Section 230 also immunizes platforms from being held liable for restricting access to certain content including what they consider to be “otherwise objectionable.”

Under the DoJ’s blueprint, “otherwise objectionable” would be replaced with “unlawful” and “promotes terrorism.”

While some lawmakers have called for the law to be repealed entirely, the DoJ said it was aiming for a “productive middle ground” and had identified “a set of measured, yet concrete proposals that address many of the concerns raised about Section 230.”

“These reforms will ensure that Section 230 immunity incentivizes online platforms to be responsible actors,” Attorney General William Barr said in a news release.

As Ars Technica reports, ‘”Section 230’ has become a rallying cry for politicians of both parties who feel that the status quo of social media isn’t working.” Sen.

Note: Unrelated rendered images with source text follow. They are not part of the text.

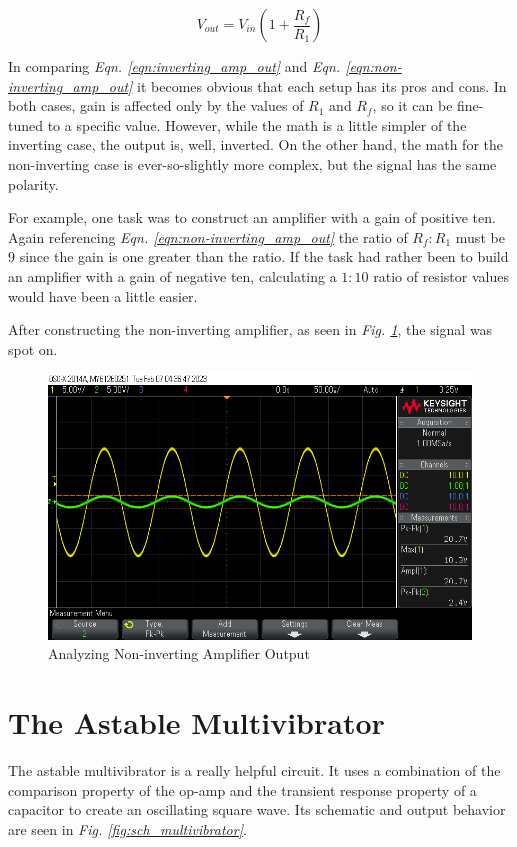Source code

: \documentclass[journal]{IEEEtran}
\begin{document}
\begin{equation}
    V_{out} = V_{in}\left(1 + \frac{R_f}{R_1}\right)
    \label{eqn:non-inverting_amp_out}
\end{equation}

In comparing \textit{Eqn. \ref{eqn:inverting_amp_out}} and \textit{Eqn. \ref{eqn:non-inverting_amp_out}} it becomes obvious that each setup has its pros and cons. In both cases, gain is affected only by the values of $R_1$ and $R_f$, so it can be fine-tuned to a specific value. However, while the math is a little simpler of the inverting case, the output is, well, inverted. On the other hand, the math for the non-inverting case is ever-so-slightly more complex, but the signal has the same polarity.

For example, one task was to construct an amplifier with a gain of positive ten. Again referencing \textit{Eqn. \ref{eqn:non-inverting_amp_out}} the ratio of $R_f:R_1$ must be 9 since the gain is one greater than the ratio. If the task had rather been to build an amplifier with a gain of negative ten, calculating a $1:10$ ratio of resistor values would have been a little easier.

After constructing the non-inverting amplifier, as seen in \textit{Fig. \ref{fig:osc_non-inverting}}, the signal was spot on.

\begin{figure}[h]
    \includegraphics[scale=0.3]{Media/wiggle_10x.png}
    \caption[short]{Analyzing Non-inverting Amplifier Output}
    \label{fig:osc_non-inverting}
\end{figure}

\section{The Astable Multivibrator}
The astable multivibrator is a really helpful circuit. It uses a combination of the comparison property of the op-amp and the transient response property of a capacitor to create an oscillating square wave. Its schematic and output behavior are seen in \textit{Fig. \ref{fig:sch_multivibrator}}.
\end{document}
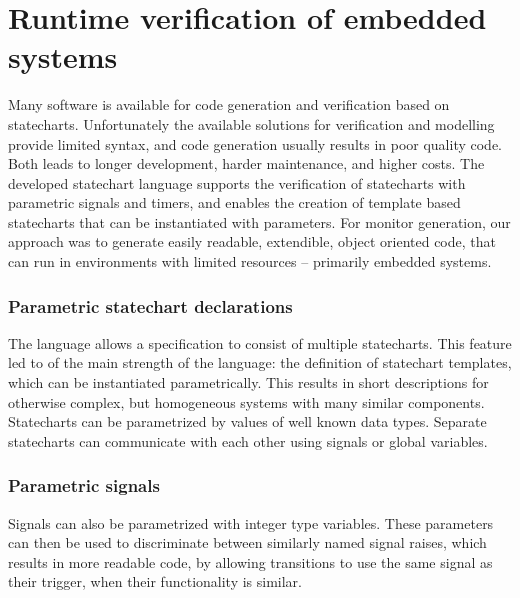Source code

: \chapter{Runtime verification of embedded systems}
\label{chap:runtime_verification}
Many software is available for code generation and verification based on statecharts. Unfortunately the available solutions for verification and modelling provide limited syntax, and code generation usually results in poor quality code. Both leads to longer development, harder maintenance, and higher costs. The developed statechart language supports the verification of statecharts with parametric signals and timers, and enables the creation of template based statecharts that can be instantiated with parameters. For monitor generation, our approach was to generate easily readable, extendible, object oriented code, that can run in environments with limited resources -- primarily embedded systems.
  \subsection{Parametric statechart declarations}
The language allows a specification to consist of multiple statecharts. This feature led to of the main strength of the language: the definition of statechart templates, which can be instantiated parametrically. This results in short descriptions for otherwise complex, but homogeneous systems with many similar components. Statecharts can be parametrized by values of well known data types. Separate statecharts can communicate with each other using signals or global variables.
  \subsection{Parametric signals}
Signals can also be parametrized with integer type variables. These parameters can then be used to discriminate between similarly named signal raises, which results in more readable code, by allowing transitions to use the same signal as their trigger, when their functionality is similar.
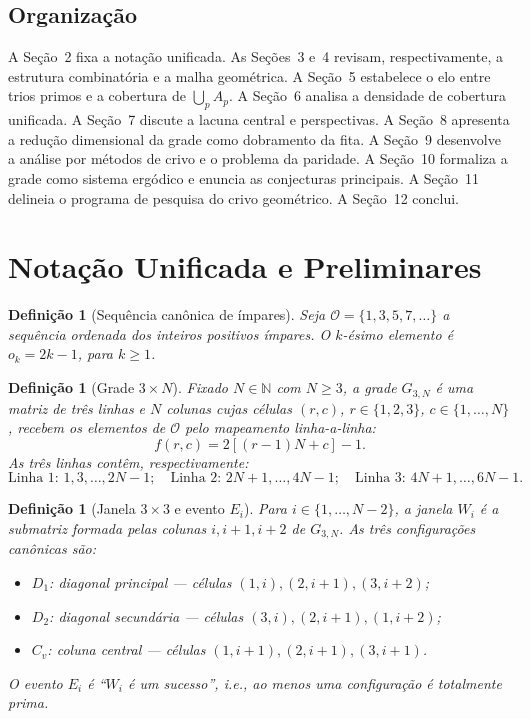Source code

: \documentclass[12pt,a4paper]{article}
\newtheorem{definition}[theorem]{Defini\c{c}\~ao}
\theoremstyle{remark}
\newcommand{\calO}{\mathcal{O}}
\newcommand{\NN}{\mathbb{N}}
\begin{document}
	\subsection*{Organiza\c{c}\~ao}
	
	A Se\c{c}\~ao~2 fixa a nota\c{c}\~ao unificada.
	As Se\c{c}\~oes~3 e~4 revisam, respectivamente, a estrutura combinat\'oria e a malha geom\'etrica.
	A Se\c{c}\~ao~5 estabelece o elo entre trios primos e a cobertura de $\bigcup_p A_p$.
	A Se\c{c}\~ao~6 analisa a densidade de cobertura unificada.
	A Se\c{c}\~ao~7 discute a lacuna central e perspectivas.
	A Se\c{c}\~ao~8 apresenta a redu\c{c}\~ao dimensional da grade como dobramento da fita.
	A Se\c{c}\~ao~9 desenvolve a an\'alise por m\'etodos de crivo e o problema da paridade.
	A Se\c{c}\~ao~10 formaliza a grade como sistema erg\'odico e enuncia as conjecturas principais.
	A Se\c{c}\~ao~11 delineia o programa de pesquisa do crivo geom\'etrico.
	A Se\c{c}\~ao~12 conclui.
	
	\section{Nota\c{c}\~ao Unificada e Preliminares}
	
	\begin{definition}[Sequência canônica de ímpares]
		Seja $\calO = \{1,3,5,7,\ldots\}$ a sequ\^encia ordenada dos inteiros positivos
		\'impares. O $k$-\'esimo elemento \'e $o_k = 2k-1$, para $k\geq 1$.
	\end{definition}
	
	\begin{definition}[Grade $3\times N$]
		Fixado $N\in\NN$ com $N\geq 3$, a grade $G_{3,N}$ \'e uma matriz de tr\^es linhas
		e $N$ colunas cujas c\'elulas $(r,c)$, $r\in\{1,2,3\}$, $c\in\{1,\ldots,N\}$,
		recebem os elementos de $\calO$ pelo mapeamento linha-a-linha:
		\[
		f(r,c) = 2[(r-1)N + c] - 1.
		\]
		As tr\^es linhas cont\^em, respectivamente:
		\[
		\text{Linha 1: } 1,3,\ldots,2N-1;\quad
		\text{Linha 2: } 2N+1,\ldots,4N-1;\quad
		\text{Linha 3: } 4N+1,\ldots,6N-1.
		\]
	\end{definition}
	
	\begin{definition}[Janela $3\times3$ e evento $E_i$]
		Para $i\in\{1,\ldots,N-2\}$, a janela $W_i$ \'e a submatriz formada
		pelas colunas $i,i+1,i+2$ de $G_{3,N}$.  As tr\^es configura\c{c}\~oes
		can\^onicas s\~ao:
		\begin{itemize}
			\item $D_1$: diagonal principal --- c\'elulas $(1,i),(2,i+1),(3,i+2)$;
			\item $D_2$: diagonal secund\'aria --- c\'elulas $(3,i),(2,i+1),(1,i+2)$;
			\item $C_v$: coluna central --- c\'elulas $(1,i+1),(2,i+1),(3,i+1)$.
		\end{itemize}
		O evento $E_i$ \'e ``$W_i$ \'e um sucesso'', i.e., ao menos uma configura\c{c}\~ao
		\'e totalmente prima.
	\end{definition}
	
\end{document}
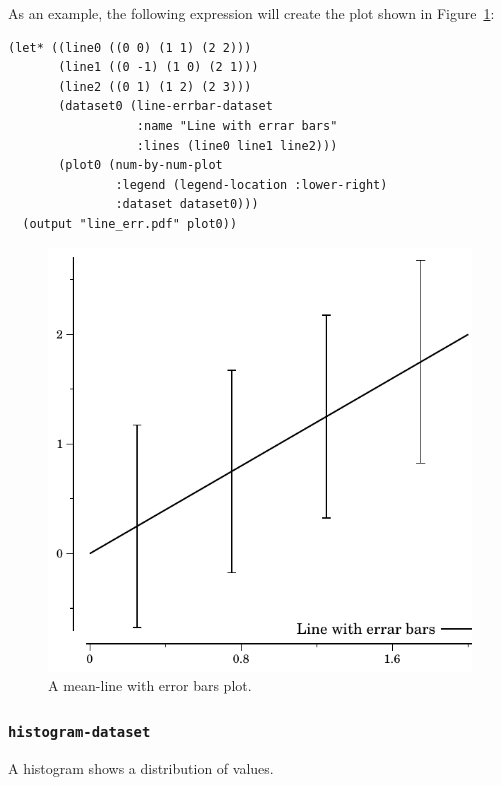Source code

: \documentclass{article}
\begin{document}
As an example, the following expression will create the plot shown in
Figure~\ref{fig:line_err}:

\begin{verbatim}
(let* ((line0 ((0 0) (1 1) (2 2)))
       (line1 ((0 -1) (1 0) (2 1)))
       (line2 ((0 1) (1 2) (2 3)))
       (dataset0 (line-errbar-dataset
                  :name "Line with errar bars"
                  :lines (line0 line1 line2)))
       (plot0 (num-by-num-plot
               :legend (legend-location :lower-right)
               :dataset dataset0)))
  (output "line_err.pdf" plot0))
\end{verbatim}

\begin{figure}[t]
\begin{center}
\includegraphics{line_err}
\caption{\label{fig:line_err}A mean-line with error bars plot.}
\end{center}
\end{figure}

\subsubsection{\tt histogram-dataset}

A histogram shows a distribution of values.
\end{document}
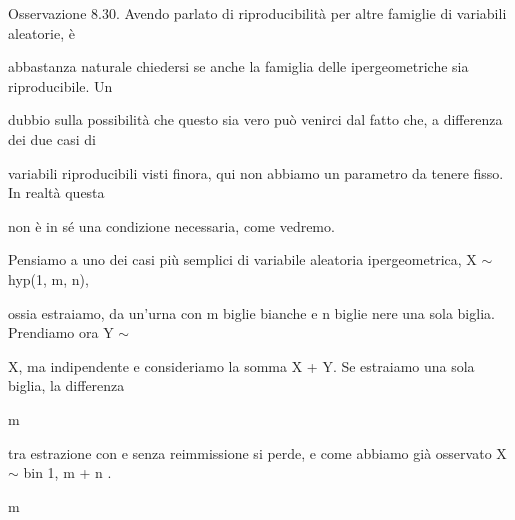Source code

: \documentclass[a4paper,portrait,12pt]{article}
\begin{document}
\begin{flushleft}
Osservazione 8.30. Avendo parlato di riproducibilit\`{a} per altre famiglie di variabili aleatorie, \`{e}
\end{flushleft}


\begin{flushleft}
abbastanza naturale chiedersi se anche la famiglia delle ipergeometriche sia riproducibile. Un
\end{flushleft}


\begin{flushleft}
dubbio sulla possibilit\`{a} che questo sia vero pu\`{o} venirci dal fatto che, a differenza dei due casi di
\end{flushleft}


\begin{flushleft}
variabili riproducibili visti finora, qui non abbiamo un parametro da tenere fisso. In realt\`{a} questa
\end{flushleft}


\begin{flushleft}
non \`{e} in s\'{e} una condizione necessaria, come vedremo.
\end{flushleft}


\begin{flushleft}
Pensiamo a uno dei casi più semplici di variabile aleatoria ipergeometrica, X $\sim$ hyp(1, m, n),
\end{flushleft}


\begin{flushleft}
ossia estraiamo, da un'urna con m biglie bianche e n biglie nere una sola biglia. Prendiamo ora Y $\sim$
\end{flushleft}


\begin{flushleft}
X, ma indipendente e consideriamo la somma X + Y. Se estraiamo una sola biglia, la differenza
\end{flushleft}


\begin{flushleft}
m
\end{flushleft}


\begin{flushleft}
tra estrazione con e senza reimmissione si perde, e come abbiamo gi\`{a} osservato X $\sim$ bin 1, m + n .
\end{flushleft}


\begin{flushleft}
m
\end{flushleft}
\end{document}
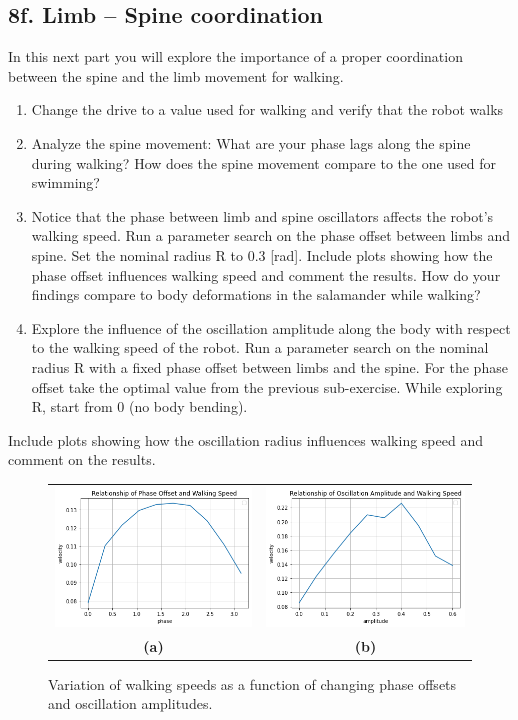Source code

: \documentclass{cmc}
\begin{document}
\subsection*{8f. Limb – Spine coordination}
\label{sec:limb-spine-coordination}

In this next part you will explore the importance of a proper coordination
between the spine and the limb movement for walking.

\begin{enumerate}
\item Change the drive to a value used for walking and verify that the robot
  walks
\item Analyze the spine movement: What are your phase lags along the spine
  during walking? How does the spine movement compare to the one used for
  swimming?
\item Notice that the phase between limb and spine oscillators affects the
  robot’s walking speed. Run a parameter search on the phase offset between
  limbs and spine. Set the nominal radius R to 0.3 [rad]. Include plots showing
  how the phase offset influences walking speed and comment the results. How do
  your findings compare to body deformations in the salamander while walking?
\item Explore the influence of the oscillation amplitude along the body with
  respect to the walking speed of the robot. Run a parameter search on the
  nominal radius R with a fixed phase offset between limbs and the spine. For
  the phase offset take the optimal value from the previous sub-exercise. While
  exploring R, start from 0 (no body bending).
\end{enumerate}

Include plots showing how the oscillation radius influences walking speed and
comment on the results.

\begin{figure}[H]
\centering
\begin{tabular}{cc}
\includegraphics[height=0.3\columnwidth]{figures/8f_phase_3.png} &
\includegraphics[height=0.3\columnwidth]{figures/8f_amp.png}   \\
\textbf{(a)} & \textbf{(b)}
\end{tabular}
\caption{Variation of walking speeds as a function of changing phase offsets and oscillation amplitudes.}
\label{c}
\end{figure}
\end{document}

Mark Warner, Virginia Democrat, suggested the DoJ had gone too far in seeking to limit tech companies’ discretion over the content on their sites.

“While I believe reform of this outdated law is needed, I have serious concerns that under the supervision of Attorney General Barr this effort has been politicized and will be used by the Trump administration to cow platforms into allowing Trump, dark money groups, and right-wing militias to continue to exploit their tools to sow disinformation, engage in targeted harassment, and suppress voter participation,” he said in a statement.